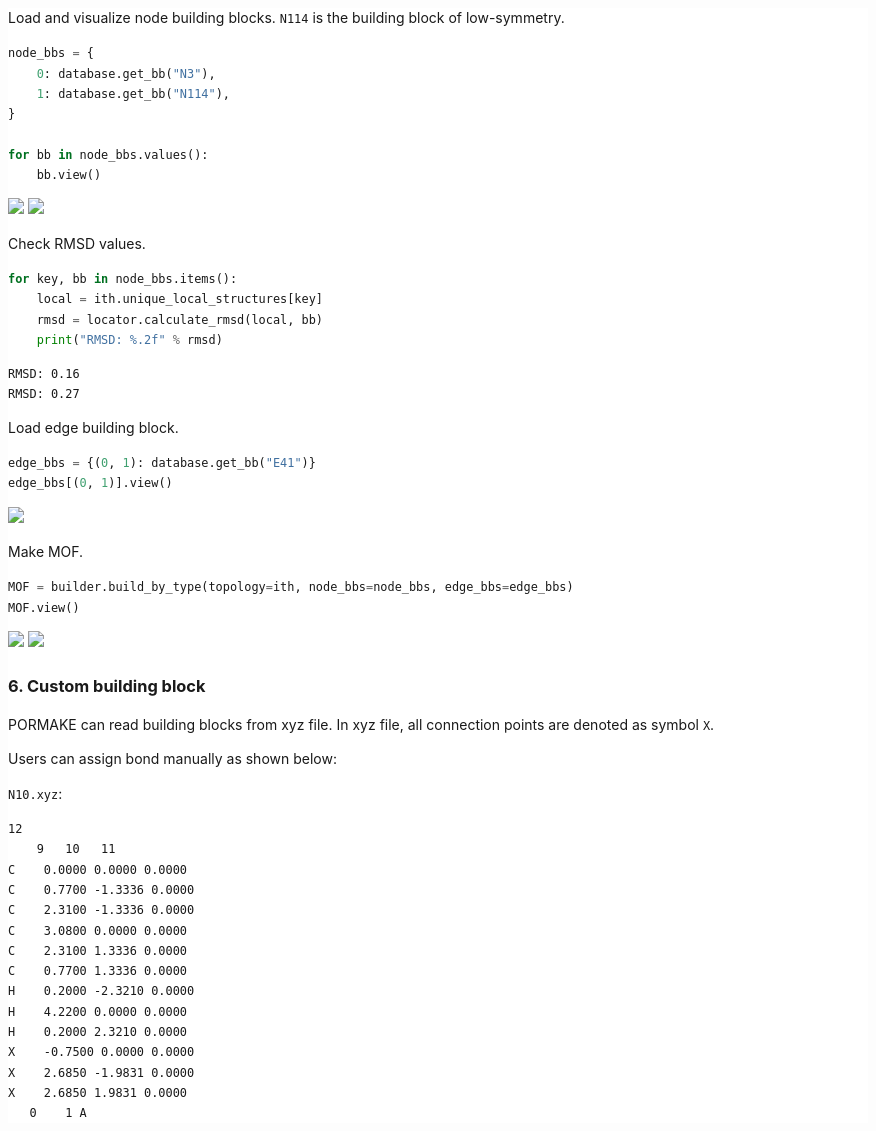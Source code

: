 Load and visualize node building blocks. `N114` is the building block of low-symmetry.

```python
node_bbs = {
    0: database.get_bb("N3"),
    1: database.get_bb("N114"),
}

for bb in node_bbs.values():
    bb.view()
```

<img src="doc/N3.png" width=350> <img src="doc/N114.png" width=350>

Check RMSD values.

```python
for key, bb in node_bbs.items():
    local = ith.unique_local_structures[key]
    rmsd = locator.calculate_rmsd(local, bb)
    print("RMSD: %.2f" % rmsd)
```

```
RMSD: 0.16
RMSD: 0.27
```

Load edge building block.

```python
edge_bbs = {(0, 1): database.get_bb("E41")}
edge_bbs[(0, 1)].view()
```

<img src="doc/E41.png" width=400>

Make MOF.

```python
MOF = builder.build_by_type(topology=ith, node_bbs=node_bbs, edge_bbs=edge_bbs)
MOF.view()
```

<img src="doc/LS_MOF.png" width=350> <img src="doc/LS_MOF_2.png" width=350>

### 6. Custom building block

PORMAKE can read building blocks from xyz file. In xyz file, all connection points are denoted as symbol `X`.

Users can assign bond manually as shown below:

`N10.xyz`:
```
12
    9   10   11
C    0.0000 0.0000 0.0000
C    0.7700 -1.3336 0.0000
C    2.3100 -1.3336 0.0000
C    3.0800 0.0000 0.0000
C    2.3100 1.3336 0.0000
C    0.7700 1.3336 0.0000
H    0.2000 -2.3210 0.0000
H    4.2200 0.0000 0.0000
H    0.2000 2.3210 0.0000
X    -0.7500 0.0000 0.0000
X    2.6850 -1.9831 0.0000
X    2.6850 1.9831 0.0000
   0    1 A
```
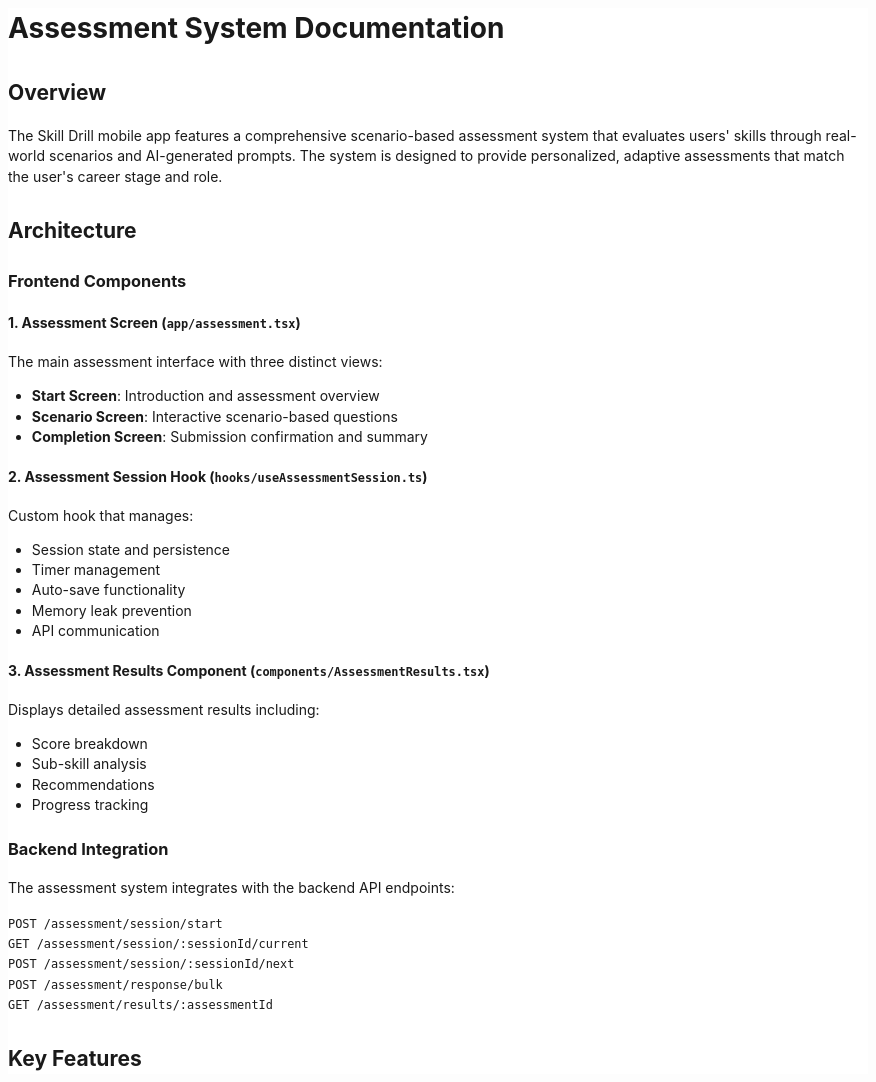 # Assessment System Documentation

## Overview

The Skill Drill mobile app features a comprehensive scenario-based assessment system that evaluates users' skills through real-world scenarios and AI-generated prompts. The system is designed to provide personalized, adaptive assessments that match the user's career stage and role.

## Architecture

### Frontend Components

#### 1. Assessment Screen (`app/assessment.tsx`)
The main assessment interface with three distinct views:
- **Start Screen**: Introduction and assessment overview
- **Scenario Screen**: Interactive scenario-based questions
- **Completion Screen**: Submission confirmation and summary

#### 2. Assessment Session Hook (`hooks/useAssessmentSession.ts`)
Custom hook that manages:
- Session state and persistence
- Timer management
- Auto-save functionality
- Memory leak prevention
- API communication

#### 3. Assessment Results Component (`components/AssessmentResults.tsx`)
Displays detailed assessment results including:
- Score breakdown
- Sub-skill analysis
- Recommendations
- Progress tracking

### Backend Integration

The assessment system integrates with the backend API endpoints:

```
POST /assessment/session/start
GET /assessment/session/:sessionId/current
POST /assessment/session/:sessionId/next
POST /assessment/response/bulk
GET /assessment/results/:assessmentId
```

## Key Features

++++++++++++++++++++

=== WORK ITEM ===
Go through the material and copy each line in which the word "Screen" occurs.

=== TASK SOLUTION ===
#### 1. Assessment Screen (`app/assessment.tsx`)
- **Start Screen**: Introduction and assessment overview
- **Scenario Screen**: Interactive scenario-based questions
- **Completion Screen**: Submission confirmation and summary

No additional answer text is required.